Music has always explored high concepts such as love, loss, power and politics. Travis Stewart, who releases under the moniker Machinedrum, did just that on his accomplished 2013 LP 'Vapor City' (Clash review). That album was a dark, sprawling epic that detailed each of the eponymous cities 10 districts. It was an out-and-out concept album.
'Human Energy' is by no means a concept album, although there are common themes that run throughout it: the joy of falling in love, of enjoying the day-to-day. Taking a sharp left turn away from the complexity of his previous projects Stewart appears to have found himself in a brighter world, one filled with less dread and more bliss. This would make sense; a move to California and his recent marriage give context to this shift in tone.
Whilst 'Vapor City' explored jungle and footwork, bending both forms to their limit, 'Human Energy' borrows from EDM and trap, lashed together by Stewart’s idiosyncratic style of juke and footwork. What distinguishes 'Human Energy' from its predecessors is that the albums central motif is not a concept, but a feeling. 'Human Energy' is an album about pure, unbridled joy. Listening to it is a distinctly positive experience.
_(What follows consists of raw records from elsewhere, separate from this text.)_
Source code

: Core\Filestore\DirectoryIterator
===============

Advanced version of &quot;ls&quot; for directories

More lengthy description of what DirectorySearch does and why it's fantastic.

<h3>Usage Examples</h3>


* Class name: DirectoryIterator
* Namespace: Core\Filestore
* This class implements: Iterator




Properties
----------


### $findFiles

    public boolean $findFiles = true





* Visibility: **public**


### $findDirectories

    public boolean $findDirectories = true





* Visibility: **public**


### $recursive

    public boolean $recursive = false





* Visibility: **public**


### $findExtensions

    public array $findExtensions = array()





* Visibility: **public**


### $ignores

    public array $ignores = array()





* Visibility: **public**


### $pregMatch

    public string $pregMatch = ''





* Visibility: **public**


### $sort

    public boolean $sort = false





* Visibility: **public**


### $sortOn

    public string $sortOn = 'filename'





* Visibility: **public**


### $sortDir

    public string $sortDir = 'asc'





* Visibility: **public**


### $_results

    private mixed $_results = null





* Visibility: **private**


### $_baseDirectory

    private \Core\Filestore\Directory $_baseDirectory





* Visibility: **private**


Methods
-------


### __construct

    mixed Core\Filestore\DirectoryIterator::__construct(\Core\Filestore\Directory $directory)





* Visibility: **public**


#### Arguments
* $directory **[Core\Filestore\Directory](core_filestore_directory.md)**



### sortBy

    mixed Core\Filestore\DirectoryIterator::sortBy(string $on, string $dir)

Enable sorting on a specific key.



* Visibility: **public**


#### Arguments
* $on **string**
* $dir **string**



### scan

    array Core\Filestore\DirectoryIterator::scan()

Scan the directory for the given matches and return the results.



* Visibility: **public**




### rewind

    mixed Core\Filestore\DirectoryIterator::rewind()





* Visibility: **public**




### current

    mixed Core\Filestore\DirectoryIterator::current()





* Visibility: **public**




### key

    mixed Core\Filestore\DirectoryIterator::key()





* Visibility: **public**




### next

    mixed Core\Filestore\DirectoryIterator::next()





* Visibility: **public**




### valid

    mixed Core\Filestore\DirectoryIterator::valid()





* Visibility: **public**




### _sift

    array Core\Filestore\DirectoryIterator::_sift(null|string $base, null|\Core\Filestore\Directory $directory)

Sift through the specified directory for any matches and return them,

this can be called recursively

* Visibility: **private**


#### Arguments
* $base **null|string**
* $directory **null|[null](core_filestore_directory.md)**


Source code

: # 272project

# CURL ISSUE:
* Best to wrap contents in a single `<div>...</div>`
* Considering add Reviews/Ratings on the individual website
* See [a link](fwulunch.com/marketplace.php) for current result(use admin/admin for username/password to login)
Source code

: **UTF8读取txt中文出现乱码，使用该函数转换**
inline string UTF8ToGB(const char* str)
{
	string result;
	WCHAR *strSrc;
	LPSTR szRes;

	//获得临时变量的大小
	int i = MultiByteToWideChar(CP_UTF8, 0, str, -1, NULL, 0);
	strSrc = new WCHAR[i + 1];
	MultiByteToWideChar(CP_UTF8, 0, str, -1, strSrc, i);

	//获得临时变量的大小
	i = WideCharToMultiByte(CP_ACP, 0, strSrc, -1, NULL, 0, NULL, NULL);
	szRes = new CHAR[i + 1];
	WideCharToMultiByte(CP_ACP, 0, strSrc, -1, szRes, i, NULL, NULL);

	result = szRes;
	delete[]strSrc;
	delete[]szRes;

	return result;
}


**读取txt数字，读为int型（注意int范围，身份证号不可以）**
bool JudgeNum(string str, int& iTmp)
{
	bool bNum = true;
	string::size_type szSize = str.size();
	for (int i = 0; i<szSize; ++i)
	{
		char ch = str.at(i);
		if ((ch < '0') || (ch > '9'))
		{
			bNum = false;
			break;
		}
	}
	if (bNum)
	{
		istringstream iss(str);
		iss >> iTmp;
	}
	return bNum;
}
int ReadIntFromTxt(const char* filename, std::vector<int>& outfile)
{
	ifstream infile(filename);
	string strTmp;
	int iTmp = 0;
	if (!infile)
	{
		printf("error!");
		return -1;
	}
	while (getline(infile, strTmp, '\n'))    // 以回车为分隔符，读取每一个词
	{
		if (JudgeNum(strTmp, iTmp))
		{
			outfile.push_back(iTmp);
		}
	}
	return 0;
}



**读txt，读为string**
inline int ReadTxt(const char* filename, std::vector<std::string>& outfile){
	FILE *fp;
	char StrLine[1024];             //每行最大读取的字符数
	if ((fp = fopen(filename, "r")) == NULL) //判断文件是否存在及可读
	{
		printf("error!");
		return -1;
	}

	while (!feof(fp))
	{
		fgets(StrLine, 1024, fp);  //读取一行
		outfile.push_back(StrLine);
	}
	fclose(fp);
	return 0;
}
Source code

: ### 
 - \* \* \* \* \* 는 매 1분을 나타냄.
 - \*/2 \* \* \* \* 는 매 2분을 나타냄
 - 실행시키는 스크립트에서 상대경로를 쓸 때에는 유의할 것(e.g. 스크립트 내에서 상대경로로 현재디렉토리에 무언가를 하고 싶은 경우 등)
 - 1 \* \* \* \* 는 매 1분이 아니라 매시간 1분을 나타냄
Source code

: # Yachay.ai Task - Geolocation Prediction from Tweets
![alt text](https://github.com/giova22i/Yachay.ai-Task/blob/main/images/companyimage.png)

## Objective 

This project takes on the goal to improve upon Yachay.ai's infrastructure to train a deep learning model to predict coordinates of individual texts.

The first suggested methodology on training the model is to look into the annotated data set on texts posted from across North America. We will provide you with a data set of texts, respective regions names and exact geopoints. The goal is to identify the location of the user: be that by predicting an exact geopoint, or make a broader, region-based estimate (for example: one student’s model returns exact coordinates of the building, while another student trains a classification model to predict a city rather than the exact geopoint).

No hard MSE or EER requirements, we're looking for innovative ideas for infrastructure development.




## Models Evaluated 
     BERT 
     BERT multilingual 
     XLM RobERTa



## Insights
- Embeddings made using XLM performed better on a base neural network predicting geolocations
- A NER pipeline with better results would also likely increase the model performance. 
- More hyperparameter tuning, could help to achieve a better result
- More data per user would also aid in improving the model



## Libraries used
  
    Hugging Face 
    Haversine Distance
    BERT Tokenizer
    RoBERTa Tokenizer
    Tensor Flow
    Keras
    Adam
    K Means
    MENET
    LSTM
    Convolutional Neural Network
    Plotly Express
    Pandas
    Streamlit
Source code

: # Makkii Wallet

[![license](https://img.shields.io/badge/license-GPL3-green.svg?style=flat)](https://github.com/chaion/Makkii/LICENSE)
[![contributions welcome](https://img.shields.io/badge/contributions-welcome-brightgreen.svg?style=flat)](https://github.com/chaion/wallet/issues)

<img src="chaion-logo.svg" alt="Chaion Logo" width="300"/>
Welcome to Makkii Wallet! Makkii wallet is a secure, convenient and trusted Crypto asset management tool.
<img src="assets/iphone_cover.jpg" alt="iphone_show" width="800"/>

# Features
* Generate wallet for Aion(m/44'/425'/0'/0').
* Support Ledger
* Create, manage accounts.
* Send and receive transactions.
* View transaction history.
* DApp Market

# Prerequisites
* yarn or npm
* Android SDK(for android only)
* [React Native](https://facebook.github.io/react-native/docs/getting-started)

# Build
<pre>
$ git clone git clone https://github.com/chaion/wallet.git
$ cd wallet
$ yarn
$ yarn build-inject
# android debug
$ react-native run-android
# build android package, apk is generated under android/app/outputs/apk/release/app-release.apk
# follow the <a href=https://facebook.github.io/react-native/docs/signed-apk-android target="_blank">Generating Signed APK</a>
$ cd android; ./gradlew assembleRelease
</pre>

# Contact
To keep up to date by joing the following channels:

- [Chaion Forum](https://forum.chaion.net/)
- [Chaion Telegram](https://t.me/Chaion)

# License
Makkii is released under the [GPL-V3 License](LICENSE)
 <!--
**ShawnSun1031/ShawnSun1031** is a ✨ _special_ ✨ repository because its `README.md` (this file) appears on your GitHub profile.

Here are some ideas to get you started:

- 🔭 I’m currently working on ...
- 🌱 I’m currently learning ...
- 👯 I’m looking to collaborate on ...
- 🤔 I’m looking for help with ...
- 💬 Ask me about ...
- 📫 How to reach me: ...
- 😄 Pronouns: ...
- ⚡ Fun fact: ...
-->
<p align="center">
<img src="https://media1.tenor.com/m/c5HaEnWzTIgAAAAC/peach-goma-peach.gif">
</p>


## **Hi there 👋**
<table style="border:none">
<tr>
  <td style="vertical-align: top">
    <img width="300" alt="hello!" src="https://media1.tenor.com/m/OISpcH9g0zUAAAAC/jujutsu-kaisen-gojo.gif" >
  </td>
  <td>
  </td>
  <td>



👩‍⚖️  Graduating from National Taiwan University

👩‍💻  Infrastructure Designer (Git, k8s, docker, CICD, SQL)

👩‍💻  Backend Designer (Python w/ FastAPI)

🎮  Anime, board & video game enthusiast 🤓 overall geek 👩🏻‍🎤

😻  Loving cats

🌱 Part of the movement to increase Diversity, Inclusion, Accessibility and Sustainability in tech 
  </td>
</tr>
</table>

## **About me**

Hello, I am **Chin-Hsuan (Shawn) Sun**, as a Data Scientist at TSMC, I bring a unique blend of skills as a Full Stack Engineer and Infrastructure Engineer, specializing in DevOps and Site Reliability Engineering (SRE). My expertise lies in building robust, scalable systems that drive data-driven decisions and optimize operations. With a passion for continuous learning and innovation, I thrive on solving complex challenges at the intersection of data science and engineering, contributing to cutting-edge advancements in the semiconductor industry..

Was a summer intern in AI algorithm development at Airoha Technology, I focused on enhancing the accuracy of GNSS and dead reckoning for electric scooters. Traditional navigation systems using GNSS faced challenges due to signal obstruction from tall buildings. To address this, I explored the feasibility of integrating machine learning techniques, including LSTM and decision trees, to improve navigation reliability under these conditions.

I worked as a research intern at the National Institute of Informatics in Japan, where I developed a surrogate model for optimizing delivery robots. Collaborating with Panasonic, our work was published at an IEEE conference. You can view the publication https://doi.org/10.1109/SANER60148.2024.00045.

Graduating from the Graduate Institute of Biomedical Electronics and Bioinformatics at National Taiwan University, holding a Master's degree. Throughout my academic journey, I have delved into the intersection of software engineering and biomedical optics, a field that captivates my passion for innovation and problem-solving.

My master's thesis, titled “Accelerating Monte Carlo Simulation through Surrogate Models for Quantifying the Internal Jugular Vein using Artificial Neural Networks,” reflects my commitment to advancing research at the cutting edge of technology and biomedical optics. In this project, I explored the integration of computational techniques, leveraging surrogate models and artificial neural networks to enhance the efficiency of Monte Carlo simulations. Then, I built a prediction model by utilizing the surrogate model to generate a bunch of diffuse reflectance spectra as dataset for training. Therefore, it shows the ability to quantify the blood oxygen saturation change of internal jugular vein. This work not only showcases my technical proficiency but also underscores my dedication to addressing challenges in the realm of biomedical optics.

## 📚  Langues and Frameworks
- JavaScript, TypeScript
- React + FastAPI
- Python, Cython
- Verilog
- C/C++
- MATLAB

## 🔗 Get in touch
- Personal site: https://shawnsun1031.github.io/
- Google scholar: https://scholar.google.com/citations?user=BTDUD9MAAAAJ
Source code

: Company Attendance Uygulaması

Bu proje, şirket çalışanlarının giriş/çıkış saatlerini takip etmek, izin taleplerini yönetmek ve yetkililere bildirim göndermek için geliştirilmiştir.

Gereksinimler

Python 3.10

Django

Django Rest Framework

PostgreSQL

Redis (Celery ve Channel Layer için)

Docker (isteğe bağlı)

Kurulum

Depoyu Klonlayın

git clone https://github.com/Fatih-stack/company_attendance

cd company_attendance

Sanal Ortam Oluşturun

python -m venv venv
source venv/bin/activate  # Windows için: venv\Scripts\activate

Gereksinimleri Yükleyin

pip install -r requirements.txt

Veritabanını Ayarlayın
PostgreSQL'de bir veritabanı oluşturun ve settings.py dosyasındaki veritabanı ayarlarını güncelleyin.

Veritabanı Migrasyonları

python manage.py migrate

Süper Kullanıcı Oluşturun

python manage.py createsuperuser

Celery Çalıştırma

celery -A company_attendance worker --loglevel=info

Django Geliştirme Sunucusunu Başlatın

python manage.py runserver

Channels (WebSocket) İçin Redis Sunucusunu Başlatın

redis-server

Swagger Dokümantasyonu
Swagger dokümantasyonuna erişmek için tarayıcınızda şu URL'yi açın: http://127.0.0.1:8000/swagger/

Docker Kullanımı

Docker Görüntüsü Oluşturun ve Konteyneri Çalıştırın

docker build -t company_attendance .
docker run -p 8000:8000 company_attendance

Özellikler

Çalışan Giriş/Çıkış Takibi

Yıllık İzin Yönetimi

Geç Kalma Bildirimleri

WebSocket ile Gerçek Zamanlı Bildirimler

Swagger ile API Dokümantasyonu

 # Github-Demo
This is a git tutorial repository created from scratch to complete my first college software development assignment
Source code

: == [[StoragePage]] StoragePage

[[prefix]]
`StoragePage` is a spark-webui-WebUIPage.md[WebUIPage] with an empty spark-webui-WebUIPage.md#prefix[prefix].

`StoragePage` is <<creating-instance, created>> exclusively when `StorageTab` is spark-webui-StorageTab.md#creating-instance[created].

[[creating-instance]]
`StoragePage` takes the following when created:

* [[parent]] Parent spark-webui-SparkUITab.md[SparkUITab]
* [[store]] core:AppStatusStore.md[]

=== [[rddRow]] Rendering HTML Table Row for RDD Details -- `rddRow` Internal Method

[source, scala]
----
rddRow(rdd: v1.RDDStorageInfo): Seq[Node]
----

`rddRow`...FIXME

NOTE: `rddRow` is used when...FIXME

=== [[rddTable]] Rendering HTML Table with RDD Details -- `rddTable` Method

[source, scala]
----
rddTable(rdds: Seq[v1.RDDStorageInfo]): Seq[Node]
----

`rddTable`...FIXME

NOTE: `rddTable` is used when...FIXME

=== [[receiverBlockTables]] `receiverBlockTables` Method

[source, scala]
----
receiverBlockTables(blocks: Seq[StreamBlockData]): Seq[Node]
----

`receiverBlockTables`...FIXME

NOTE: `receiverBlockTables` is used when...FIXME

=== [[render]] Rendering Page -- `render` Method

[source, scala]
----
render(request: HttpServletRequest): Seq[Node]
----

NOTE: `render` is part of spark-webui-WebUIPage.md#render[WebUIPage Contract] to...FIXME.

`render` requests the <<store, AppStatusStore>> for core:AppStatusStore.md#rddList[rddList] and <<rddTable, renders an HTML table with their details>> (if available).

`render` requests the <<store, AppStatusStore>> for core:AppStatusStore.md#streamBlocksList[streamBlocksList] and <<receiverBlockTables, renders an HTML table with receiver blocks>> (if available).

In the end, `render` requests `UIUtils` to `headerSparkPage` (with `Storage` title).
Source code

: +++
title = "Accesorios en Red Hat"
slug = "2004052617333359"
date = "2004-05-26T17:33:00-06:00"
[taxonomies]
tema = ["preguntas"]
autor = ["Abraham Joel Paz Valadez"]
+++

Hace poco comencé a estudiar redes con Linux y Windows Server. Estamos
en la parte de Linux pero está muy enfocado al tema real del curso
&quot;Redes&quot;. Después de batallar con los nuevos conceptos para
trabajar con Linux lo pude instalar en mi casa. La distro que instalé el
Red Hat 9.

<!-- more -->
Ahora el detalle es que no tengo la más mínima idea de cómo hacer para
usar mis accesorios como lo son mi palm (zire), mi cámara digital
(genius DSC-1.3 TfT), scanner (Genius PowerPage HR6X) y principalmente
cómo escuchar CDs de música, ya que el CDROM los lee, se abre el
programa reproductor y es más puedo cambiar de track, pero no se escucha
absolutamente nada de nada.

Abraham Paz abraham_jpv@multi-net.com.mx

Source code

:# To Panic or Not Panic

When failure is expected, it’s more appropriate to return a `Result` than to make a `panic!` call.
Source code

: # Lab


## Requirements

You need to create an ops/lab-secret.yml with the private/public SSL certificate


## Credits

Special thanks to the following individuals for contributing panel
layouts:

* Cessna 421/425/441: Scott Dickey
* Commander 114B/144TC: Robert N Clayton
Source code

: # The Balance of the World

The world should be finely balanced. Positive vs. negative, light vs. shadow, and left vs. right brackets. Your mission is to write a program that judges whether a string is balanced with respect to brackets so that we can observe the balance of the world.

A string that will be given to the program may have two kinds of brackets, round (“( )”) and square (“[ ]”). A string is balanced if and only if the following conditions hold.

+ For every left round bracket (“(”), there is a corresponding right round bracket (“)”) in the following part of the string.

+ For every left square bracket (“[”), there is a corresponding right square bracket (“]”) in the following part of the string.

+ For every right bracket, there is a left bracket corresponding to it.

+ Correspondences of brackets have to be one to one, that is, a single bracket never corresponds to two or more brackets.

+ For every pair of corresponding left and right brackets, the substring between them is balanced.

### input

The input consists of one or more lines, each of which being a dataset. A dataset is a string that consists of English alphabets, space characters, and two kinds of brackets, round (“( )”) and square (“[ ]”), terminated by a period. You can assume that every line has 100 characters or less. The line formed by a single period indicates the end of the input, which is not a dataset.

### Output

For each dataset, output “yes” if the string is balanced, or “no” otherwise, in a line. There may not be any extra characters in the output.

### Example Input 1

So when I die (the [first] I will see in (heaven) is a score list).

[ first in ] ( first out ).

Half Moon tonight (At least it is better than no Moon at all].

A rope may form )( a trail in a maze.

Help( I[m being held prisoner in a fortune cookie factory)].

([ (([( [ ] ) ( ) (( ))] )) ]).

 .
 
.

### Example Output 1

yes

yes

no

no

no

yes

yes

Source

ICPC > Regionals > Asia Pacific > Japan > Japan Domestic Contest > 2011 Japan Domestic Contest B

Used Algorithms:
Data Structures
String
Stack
'Human Energy' goes by in flash as high tempos dominate. Each track hurtles on at breakneck speed. This causes some pacing issues — not once is the listener given a second to consider what they have just heard. The listener is left breathless and the album’s ambient interlude ‘Surfed Out’ is left sounding a little out of place. However, it would be unfair to judge the album solely on such criteria. Subtlety and tonal diversity are clearly not the goals Stewart is aiming for here. Instead we get crisp percussion, solid melodies and wonderfully treated vocal features (see 'Angel Speak' ft. MeLo-X).
Although 'Human Energy' doesn’t quite measure up to either 'Vapor City' or 'Room(s)', it shouldn’t have to. It is an album produced on its own terms, that should be considered on its own terms. Judged as such, 'Human Energy' is a successful document of an artist enjoying his life, his work and — more generally — his own company.